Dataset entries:
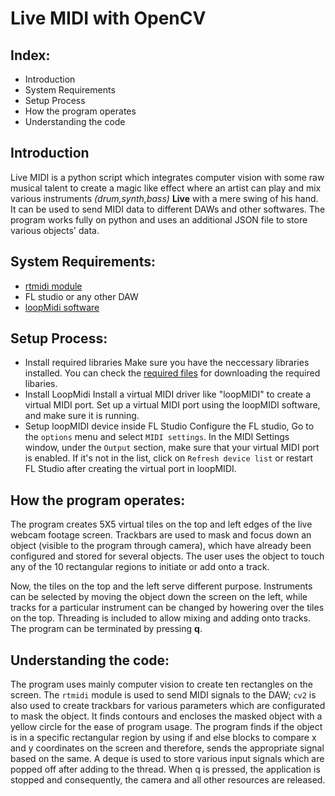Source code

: # Live MIDI with OpenCV
## Index:
- Introduction
- System Requirements
- Setup Process
- How the program operates
- Understanding the code
## Introduction
Live MIDI is a python script which integrates computer vision with some raw musical talent to create a magic like effect where an artist can play and mix various 
instruments *(drum,synth,bass)* **Live** with a mere swing of his hand. It can be used to send MIDI data to different DAWs and other softwares. The program works fully on python and uses an additional JSON file to store various objects' data.
## System Requirements:
- [rtmidi module](https://pypi.org/project/python-rtmidi/)
- FL studio or any other DAW
- [loopMidi software](https://www.tobias-erichsen.de/software/loopmidi.html)
## Setup Process:
- Install required libraries
  Make sure you have the neccessary libraries installed. You can check the [required files](requirements.txt) for downloading the required libaries.
- Install LoopMidi
  Install a virtual MIDI driver like "loopMIDI" to create a virtual MIDI port. Set up a virtual MIDI port using the loopMIDI software, and make sure it is running.
- Setup loopMIDI device inside FL Studio
  Configure the FL studio, Go to the `options` menu and select `MIDI settings`.
  In the MIDI Settings window, under the `Output` section, make sure that your virtual MIDI port is enabled. If it's not in the list, click on `Refresh device list` or restart FL Studio after creating the virtual port in loopMIDI.
## How the program operates:
The program creates 5X5 virtual tiles on the top and left edges of the live webcam footage screen. 
Trackbars are used to mask and focus down an object (visible to the program through camera),
which have already been configured and stored for several objects.
The user uses the object to touch any of the 10 rectangular regions to initiate or add onto a track.

Now, the tiles on the top and the left serve different purpose. Instruments can be selected by moving the object down the
screen on the left, while tracks for a particular instrument can be changed by howering over the tiles on the top. Threading
is included to allow mixing and adding onto tracks. The program can be terminated by pressing **q**.

## Understanding the code:
The program uses mainly computer vision to create ten rectangles on the screen. The `rtmidi` module is used to send MIDI signals
to the DAW; `cv2` is also used to create trackbars for various parameters which are configurated to mask the object. It finds
contours and encloses the masked object with a yellow circle for the ease of program usage. The program finds if the object
is in a specific rectangular region by using if and else blocks to compare x and y coordinates on the screen and therefore,
sends the appropriate signal based on the same. A deque is used to store various input signals which are popped off after 
adding to the thread. When q is pressed, the application is stopped and consequently, the camera and all other resources
are released.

:: Task ::
Lines holding the string "Setup" must be copied out of the entries above.

:: Answer below ::
- Setup Process
## Setup Process:
- Setup loopMIDI device inside FL Studio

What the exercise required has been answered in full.